### Problem requirements:
Search the records for "defined". Copy every line where it appears.

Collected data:
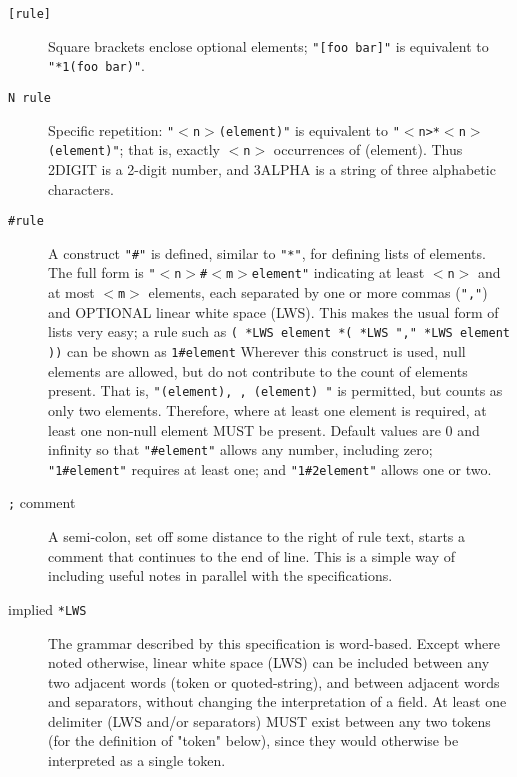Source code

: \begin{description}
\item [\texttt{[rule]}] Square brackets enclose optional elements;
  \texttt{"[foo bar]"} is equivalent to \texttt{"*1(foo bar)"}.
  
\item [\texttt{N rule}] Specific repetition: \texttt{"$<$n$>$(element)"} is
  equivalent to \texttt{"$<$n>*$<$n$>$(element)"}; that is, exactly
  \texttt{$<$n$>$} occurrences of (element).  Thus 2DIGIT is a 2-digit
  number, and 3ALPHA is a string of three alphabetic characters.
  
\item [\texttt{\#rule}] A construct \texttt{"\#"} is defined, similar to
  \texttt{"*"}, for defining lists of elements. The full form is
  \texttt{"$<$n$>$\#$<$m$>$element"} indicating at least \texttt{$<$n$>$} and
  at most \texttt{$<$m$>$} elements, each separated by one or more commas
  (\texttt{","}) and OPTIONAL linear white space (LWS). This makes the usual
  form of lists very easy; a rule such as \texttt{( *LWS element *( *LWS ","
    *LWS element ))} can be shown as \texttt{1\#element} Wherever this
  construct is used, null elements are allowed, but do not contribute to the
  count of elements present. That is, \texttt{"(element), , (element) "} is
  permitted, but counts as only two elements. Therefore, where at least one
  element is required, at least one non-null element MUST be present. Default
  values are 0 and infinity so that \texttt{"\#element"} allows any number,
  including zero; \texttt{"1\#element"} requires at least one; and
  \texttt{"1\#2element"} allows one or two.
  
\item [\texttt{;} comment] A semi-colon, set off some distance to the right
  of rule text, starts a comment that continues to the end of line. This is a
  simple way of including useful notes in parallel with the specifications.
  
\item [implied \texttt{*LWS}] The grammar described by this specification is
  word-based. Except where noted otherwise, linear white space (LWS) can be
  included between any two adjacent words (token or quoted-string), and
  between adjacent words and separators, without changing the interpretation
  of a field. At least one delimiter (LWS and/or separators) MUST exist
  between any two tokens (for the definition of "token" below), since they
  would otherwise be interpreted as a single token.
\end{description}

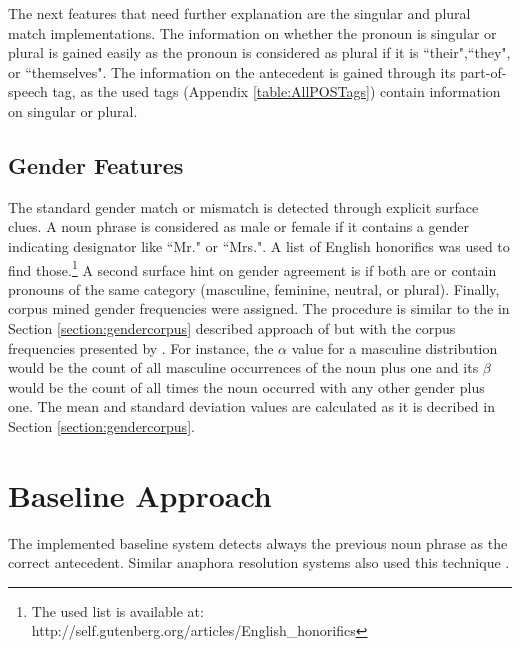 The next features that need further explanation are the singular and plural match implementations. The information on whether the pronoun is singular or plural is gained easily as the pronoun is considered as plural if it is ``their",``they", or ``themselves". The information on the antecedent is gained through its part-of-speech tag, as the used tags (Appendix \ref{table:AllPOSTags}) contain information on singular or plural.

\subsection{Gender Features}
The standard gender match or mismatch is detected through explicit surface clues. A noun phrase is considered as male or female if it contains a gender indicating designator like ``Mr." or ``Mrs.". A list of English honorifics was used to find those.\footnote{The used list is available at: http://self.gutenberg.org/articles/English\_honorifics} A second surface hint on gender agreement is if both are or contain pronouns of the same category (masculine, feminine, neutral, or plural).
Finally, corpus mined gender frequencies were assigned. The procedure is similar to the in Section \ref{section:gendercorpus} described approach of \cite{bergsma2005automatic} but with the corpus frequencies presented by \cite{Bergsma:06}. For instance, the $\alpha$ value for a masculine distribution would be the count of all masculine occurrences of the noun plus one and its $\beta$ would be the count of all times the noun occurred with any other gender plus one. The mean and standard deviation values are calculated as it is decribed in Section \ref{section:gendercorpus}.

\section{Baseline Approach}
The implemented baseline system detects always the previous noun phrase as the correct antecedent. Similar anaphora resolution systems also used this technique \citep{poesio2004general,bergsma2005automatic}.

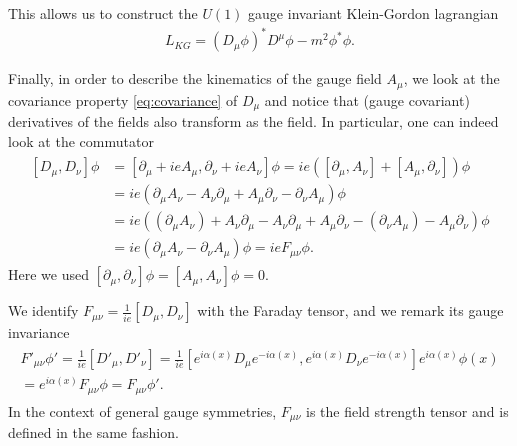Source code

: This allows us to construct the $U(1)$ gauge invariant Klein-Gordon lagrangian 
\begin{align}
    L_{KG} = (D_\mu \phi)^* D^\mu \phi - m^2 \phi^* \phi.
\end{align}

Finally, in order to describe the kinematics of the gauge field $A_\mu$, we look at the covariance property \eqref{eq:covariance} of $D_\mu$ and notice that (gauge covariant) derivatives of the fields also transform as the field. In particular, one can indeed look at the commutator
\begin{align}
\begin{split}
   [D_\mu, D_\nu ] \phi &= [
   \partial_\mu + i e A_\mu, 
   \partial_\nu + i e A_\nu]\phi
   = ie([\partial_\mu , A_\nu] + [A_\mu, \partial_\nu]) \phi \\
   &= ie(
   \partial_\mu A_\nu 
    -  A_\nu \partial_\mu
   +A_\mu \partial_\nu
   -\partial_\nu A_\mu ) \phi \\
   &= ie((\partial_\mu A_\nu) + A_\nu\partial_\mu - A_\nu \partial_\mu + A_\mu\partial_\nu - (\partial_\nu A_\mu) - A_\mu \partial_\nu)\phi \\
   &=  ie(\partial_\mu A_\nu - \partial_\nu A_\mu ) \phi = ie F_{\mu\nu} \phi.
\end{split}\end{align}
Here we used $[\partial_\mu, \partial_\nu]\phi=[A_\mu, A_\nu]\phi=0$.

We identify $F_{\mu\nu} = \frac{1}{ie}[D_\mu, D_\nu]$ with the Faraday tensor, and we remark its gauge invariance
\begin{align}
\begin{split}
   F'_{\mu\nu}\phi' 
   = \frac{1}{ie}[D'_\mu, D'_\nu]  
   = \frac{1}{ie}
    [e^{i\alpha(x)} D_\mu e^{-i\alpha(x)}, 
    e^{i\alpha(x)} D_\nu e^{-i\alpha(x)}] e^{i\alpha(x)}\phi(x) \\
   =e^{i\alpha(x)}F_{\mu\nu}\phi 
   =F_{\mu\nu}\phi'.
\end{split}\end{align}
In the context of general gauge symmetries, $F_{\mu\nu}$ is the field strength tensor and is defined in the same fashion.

### Task output:
\item [\texttt{\#rule}] A construct \texttt{"\#"} is defined, similar to
In the context of general gauge symmetries, $F_{\mu\nu}$ is the field strength tensor and is defined in the same fashion.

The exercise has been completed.